Among its striking statistics, the report notes that a significant majority of households in developing countries – more than 75 per cent of the world population – are living today in societies where income is more unequally distributed than it was in the 1990s. Moreover, the richest one per cent of the world population owns about 40 per cent of the world's assets, while the bottom half owns no more than one per cent.
If left unchecked, this deep disparity can undermine the very foundations of development, economic progress and social and domestic peace. Miss Clark adds in her foreword to the report that signals of the sharp differences in wealth, education, and other material resources influence the way people view themselves and others, “and can make equal participation of citizens in political and public life almost impossible.”
But high and persistent inequality goes beyond income, says UNDP, explaining in the report that, among other concerns, while women are participating more in the work force, they remain disproportionately represented in vulnerable employment and underrepresented among political decision-makers, while continuing to earn significantly less than men.
Equally distressing is that evidence from developing countries shows that children in the lowest wealth quintiles were up to three times more likely to die before their fifth birthday than children born in the highest wealth quintiles in some regions.
“Social protection has been extended, yet persons with disabilities are up to five times more likely than average to incur catastrophic health expenditures,” adds the report.
Even as redistribution remains very important to inequality reduction, the report calls for a shift towards a more inclusive pattern of growth, one that raises the incomes of poor and low-income households faster than average in order to sustainably reduce inequality, key to the post-2015 development agenda.

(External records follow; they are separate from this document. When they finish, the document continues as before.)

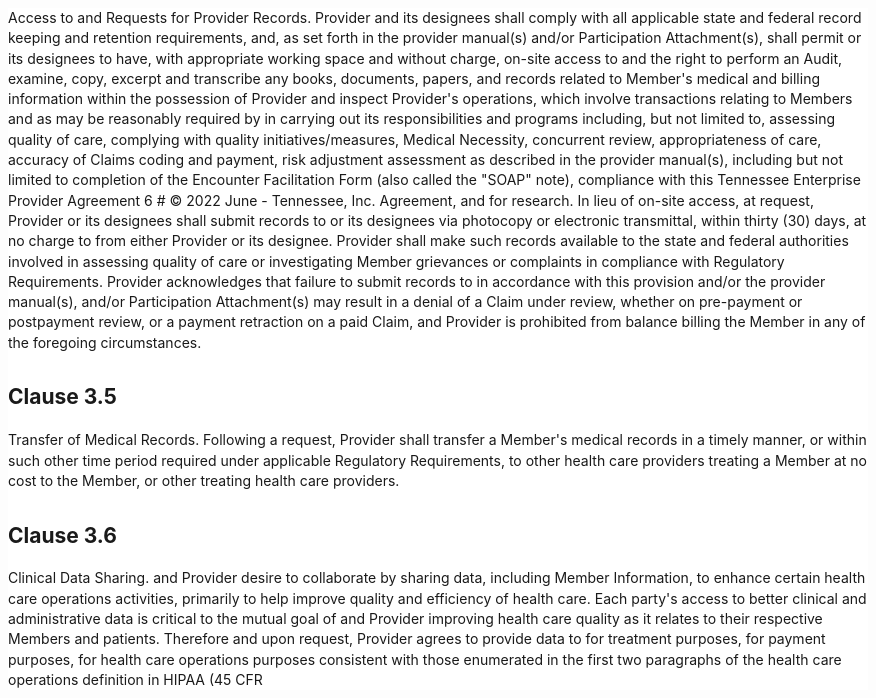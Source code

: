 Access to and Requests for Provider Records. Provider and its designees shall comply with all
applicable state and federal record keeping and retention requirements, and, as set forth in the provider
manual(s) and/or Participation Attachment(s), shall permit or its designees to have, with
appropriate working space and without charge, on-site access to and the right to perform an Audit, examine,
copy, excerpt and transcribe any books, documents, papers, and records related to Member's medical and
billing information within the possession of Provider and inspect Provider's operations, which involve
transactions relating to Members and as may be reasonably required by in carrying out its
responsibilities and programs including, but not limited to, assessing quality of care, complying with quality
initiatives/measures, Medical Necessity, concurrent review, appropriateness of care, accuracy of Claims
coding and payment, risk adjustment assessment as described in the provider manual(s), including but not
limited to completion of the Encounter Facilitation Form (also called the "SOAP" note), compliance with this
Tennessee Enterprise Provider Agreement 6 #
© 2022 June - Tennessee, Inc.
Agreement, and for research. In lieu of on-site access, at request, Provider or its designees
shall submit records to or its designees via photocopy or electronic transmittal, within thirty (30)
days, at no charge to from either Provider or its designee. Provider shall make such records
available to the state and federal authorities involved in assessing quality of care or investigating Member
grievances or complaints in compliance with Regulatory Requirements. Provider acknowledges that failure
to submit records to in accordance with this provision and/or the provider manual(s), and/or
Participation Attachment(s) may result in a denial of a Claim under review, whether on pre-payment or postpayment review, or a payment retraction on a paid Claim, and Provider is prohibited from balance billing the
Member in any of the foregoing circumstances.

## Clause 3.5

Transfer of Medical Records. Following a request, Provider shall transfer a Member's medical records in a
timely manner, or within such other time period required under applicable Regulatory Requirements, to other
health care providers treating a Member at no cost to the Member, or other treating health care
providers.

## Clause 3.6

Clinical Data Sharing. and Provider desire to collaborate by sharing data, including Member
Information, to enhance certain health care operations activities, primarily to help improve quality and
efficiency of health care. Each party's access to better clinical and administrative data is critical to the mutual
goal of and Provider improving health care quality as it relates to their respective Members and
patients. Therefore and upon request, Provider agrees to provide data to for treatment
purposes, for payment purposes, for health care operations purposes consistent with those enumerated in
the first two paragraphs of the health care operations definition in HIPAA (45 CFR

UNDP highlights that in an unprecedented global conversation facilitated by the UN that has involved almost 2 million people across the globe, people are demanding a say in the decisions that affect their lives. People are indignant at the injustice they feel because of growing inequalities and insecurities that exist particularly for poorer and marginalized people.
Miss Clark explains that the report is intended to help development actors, citizens, and policy-makers contribute to global dialogues and initiate conversations in their own countries about the causes and extent of inequalities, their impact, and the ways in which they can be reduced.
“It is only through the action and voices of many that we will be able to curb one of the greatest moral and practical challenges of our times: the quest for equality, shared prosperity, and human well-being,” she declares.